Anne Wanjiru outside Nakuru Law courts on January 17, 2017, after seeking a second injunction to stop the burial of her late husband Washington Olweny. [File, Standard]

The High Court in Nakuru has ordered Absa Bank Kenya to avail certified copies of statements to a woman claiming to be a widow of the late Nakuru tycoon Washington Olweny.

Today, Justice Teresia Matheka directed the Legal Officer Absa to provide Anne Wanjiru with the statements regarding a joint account she claims to have had with the late Olweny.

Matheka issued the orders following an application by Wanjiru, who claimed that she was unable to access the statement after the bank demanded she obtains a court order.

According to Wanjiru, her account still reads Barclays Bank Nyahururu Branch.

“I was informed that I needed a court order to access the account and get the statements,” she told the court.

Her application was opposed by Olweny’s first wife, Phelisia Akoth, through her lawyer Ambrose Waigwa.

Mr Waigwa said the application for the court order was a trial by ambush.

He said Wanjiru had enough time to get certified statements and termed her application a fishing exhibition.

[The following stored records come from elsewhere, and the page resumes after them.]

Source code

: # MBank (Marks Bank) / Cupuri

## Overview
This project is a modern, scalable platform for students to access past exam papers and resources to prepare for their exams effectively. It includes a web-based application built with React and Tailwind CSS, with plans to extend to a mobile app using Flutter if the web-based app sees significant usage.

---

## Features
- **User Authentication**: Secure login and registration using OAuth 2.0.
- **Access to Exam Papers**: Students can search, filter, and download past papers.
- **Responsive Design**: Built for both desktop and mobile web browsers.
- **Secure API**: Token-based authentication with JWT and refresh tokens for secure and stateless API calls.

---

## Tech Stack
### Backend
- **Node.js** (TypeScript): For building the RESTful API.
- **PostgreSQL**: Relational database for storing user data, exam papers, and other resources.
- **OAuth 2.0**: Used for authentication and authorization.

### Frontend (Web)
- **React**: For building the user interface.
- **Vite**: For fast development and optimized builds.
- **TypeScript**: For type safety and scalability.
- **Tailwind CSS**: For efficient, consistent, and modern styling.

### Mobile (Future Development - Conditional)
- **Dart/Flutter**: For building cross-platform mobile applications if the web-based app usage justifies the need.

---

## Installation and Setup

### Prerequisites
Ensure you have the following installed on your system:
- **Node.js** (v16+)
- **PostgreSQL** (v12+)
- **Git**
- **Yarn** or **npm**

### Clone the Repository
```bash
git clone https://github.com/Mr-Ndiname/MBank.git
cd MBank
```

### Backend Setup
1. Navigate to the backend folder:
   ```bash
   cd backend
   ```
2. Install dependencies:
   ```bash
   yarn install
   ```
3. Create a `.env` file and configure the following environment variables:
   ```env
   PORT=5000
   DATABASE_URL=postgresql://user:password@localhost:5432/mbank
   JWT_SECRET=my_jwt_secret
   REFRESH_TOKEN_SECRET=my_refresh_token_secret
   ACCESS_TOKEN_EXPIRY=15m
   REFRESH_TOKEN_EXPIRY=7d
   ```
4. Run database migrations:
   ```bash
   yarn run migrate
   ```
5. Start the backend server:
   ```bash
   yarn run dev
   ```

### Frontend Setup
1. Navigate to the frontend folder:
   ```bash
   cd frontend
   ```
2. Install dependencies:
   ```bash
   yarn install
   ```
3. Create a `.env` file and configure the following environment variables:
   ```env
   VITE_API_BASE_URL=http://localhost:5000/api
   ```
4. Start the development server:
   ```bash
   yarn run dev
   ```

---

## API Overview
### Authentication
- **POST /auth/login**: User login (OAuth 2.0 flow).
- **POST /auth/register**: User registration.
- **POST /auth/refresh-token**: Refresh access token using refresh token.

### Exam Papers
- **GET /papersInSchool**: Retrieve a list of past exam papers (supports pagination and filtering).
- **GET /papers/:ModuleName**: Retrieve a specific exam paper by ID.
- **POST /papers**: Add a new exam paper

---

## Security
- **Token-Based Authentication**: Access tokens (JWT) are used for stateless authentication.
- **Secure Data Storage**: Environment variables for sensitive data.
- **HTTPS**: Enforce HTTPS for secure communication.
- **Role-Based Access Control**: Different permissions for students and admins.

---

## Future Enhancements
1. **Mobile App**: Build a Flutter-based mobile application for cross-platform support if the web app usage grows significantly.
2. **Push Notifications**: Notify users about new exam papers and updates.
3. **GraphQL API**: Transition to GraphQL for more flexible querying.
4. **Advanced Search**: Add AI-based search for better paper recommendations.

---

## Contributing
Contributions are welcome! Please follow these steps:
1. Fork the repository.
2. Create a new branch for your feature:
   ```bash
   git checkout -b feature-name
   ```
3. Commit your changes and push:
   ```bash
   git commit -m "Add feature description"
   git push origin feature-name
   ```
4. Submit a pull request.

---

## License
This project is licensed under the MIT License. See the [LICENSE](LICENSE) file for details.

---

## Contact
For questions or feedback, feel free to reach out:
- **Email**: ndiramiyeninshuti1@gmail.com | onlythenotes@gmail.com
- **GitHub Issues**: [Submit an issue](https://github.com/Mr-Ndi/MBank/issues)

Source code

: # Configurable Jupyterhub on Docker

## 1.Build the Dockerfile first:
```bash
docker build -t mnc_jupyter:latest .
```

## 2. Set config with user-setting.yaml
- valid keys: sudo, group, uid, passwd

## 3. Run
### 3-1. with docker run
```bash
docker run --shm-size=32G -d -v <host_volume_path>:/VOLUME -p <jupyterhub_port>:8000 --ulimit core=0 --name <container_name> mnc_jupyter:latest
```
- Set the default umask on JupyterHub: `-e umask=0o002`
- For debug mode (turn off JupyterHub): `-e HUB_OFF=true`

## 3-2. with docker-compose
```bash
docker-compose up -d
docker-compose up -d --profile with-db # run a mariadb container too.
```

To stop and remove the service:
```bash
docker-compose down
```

However, Matheka said the authenticity of bank statements produced by Wanjiru and marked for identification on November 15, 2021, had been challenged. She granted the orders and directed the statements to be filed.

“The certified bank statements must be produced in court on December 6,” ruled Matheka.

Wanjiru is producing the bank statements to prove that she had a joint bank account with Olweny.

According to her, the statements will show that transactions were made in the same account by her and the late Olweny.

She believes the statements will be one of the proofs that she was married to the late tycoon who was a former Nakuru surveyor.

Other than the statements, Wanjiru is relying on 44 photographs as evidence of her relationship with Olweny.

She also availed a letter from Olweny’s son, Eliakim Olweny, showing incidences that proved that she had an intimate relationship with Olweny.

Wanjiru wants a share of Olweny’s property. She claims that she got married to Olweny in 1980.

She is battling Akoth and Norah Atieno, who claims to be Olweny’s second wife, for the inheritance estimated at Sh200 million.

Olweny, who died intestate on November 28, 2016, owned two hospitals in Nakuru town, over 70 acres of land in Muhoroni and 70 acres in Miwani in Kisumu.

He also owned several buildings, including Oyster Building in Nakuru, estates and apartments in Nakuru (Kiamunyi and Milimani) and Nairobi, over 100 title deeds for small estates in Ol-Rongai, Kisumu, Siaya, Uasin Gishu and Molo.

Following his death, Akoth and her two sons moved to court to lock out Wanjiru and Atieno from the inheritance, claiming that the two were never married to Olweny.

The case will be mentioned on December 6.